ESXi 6.x root Account Locked Out– root User Access Denied

In every latest version of vSphere ESXi, VMware is trying to tighten the security of ESXi. Recently, I faced an issue that I was unable to log in on ESXi using SSH after multiple wrong password attempts to root account from my colleague. However, I was able to login using DUCI (Direct User Console Interface). When an attempt to logging using SSH, an error appears as below.

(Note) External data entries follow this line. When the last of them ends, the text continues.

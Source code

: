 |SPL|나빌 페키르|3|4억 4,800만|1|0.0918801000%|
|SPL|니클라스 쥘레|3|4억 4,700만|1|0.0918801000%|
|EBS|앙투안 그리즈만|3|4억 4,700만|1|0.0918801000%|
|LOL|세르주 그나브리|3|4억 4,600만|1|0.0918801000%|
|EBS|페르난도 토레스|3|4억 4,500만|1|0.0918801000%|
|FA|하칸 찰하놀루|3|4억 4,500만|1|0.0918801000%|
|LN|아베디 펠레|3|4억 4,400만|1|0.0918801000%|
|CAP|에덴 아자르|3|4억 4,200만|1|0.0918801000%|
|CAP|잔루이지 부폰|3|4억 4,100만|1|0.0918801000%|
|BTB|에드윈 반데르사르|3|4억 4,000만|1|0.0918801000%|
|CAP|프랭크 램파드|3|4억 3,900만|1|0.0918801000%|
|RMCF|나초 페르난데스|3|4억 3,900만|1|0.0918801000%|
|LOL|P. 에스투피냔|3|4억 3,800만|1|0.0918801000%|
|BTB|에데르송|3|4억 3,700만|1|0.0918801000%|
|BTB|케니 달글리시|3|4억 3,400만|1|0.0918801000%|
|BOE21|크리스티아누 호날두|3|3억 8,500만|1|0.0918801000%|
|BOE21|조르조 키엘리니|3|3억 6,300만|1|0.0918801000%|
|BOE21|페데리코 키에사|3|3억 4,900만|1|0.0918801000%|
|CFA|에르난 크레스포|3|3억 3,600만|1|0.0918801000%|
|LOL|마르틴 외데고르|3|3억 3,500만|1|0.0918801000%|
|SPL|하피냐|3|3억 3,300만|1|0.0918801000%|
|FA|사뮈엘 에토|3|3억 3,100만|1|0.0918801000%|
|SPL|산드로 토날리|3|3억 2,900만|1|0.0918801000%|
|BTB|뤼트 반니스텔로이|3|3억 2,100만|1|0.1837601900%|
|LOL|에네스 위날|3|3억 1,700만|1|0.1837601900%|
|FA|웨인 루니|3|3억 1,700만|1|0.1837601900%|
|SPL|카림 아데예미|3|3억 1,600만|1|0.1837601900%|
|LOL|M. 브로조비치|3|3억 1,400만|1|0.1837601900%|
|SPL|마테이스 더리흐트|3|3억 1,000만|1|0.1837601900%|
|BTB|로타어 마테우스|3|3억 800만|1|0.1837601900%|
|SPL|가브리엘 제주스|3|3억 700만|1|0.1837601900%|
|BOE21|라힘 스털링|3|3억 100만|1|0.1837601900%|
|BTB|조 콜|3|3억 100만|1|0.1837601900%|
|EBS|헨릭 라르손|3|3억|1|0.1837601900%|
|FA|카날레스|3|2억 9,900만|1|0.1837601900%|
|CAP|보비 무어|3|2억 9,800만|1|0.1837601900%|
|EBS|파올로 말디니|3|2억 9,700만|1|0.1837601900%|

/usr/lib/vmware/misc/bin/tally_vob.sh failed: exit code 1

root account locked

Solution for ESXi root Account Locked Out:

Step 1: Login on DUCI using F2, Select “Troubleshooting Options” and Press Enter

ESXI Troubleshooting Options
Step 2: Select “Disable ESXi Shell” and Press Enter, You will see status will change from Disabled to   Enabled in right side window.

Enable ESXi Shell
Step 3: Select “Disable SSH” and make sure that SSH is enabled or you can enable as we did for Shell in Step 2.
Step 4: While you are in DUCI, Press ALT+F1, You will get prompt, Enter the User name as root and password to log in.

ESXi Shell Login

Step 5: You can see the number of login failure by using the following command
pam_tally2 –user root

ESXI Shell root Account

Step 6: To Unlock the ESXi root account, you can run the following command
pam_tally2 –user root –reset

ESXI root Lockout Reset

Step 7: Now try to login using SSH & you will be logged in as root successfully.

Step 8: You can use ALT+F2 to get DUCI back as normal ESXi interface.

Reference:  VMware KB 1 , VMware KB 2

Leave A Reply

Your email address will not be published.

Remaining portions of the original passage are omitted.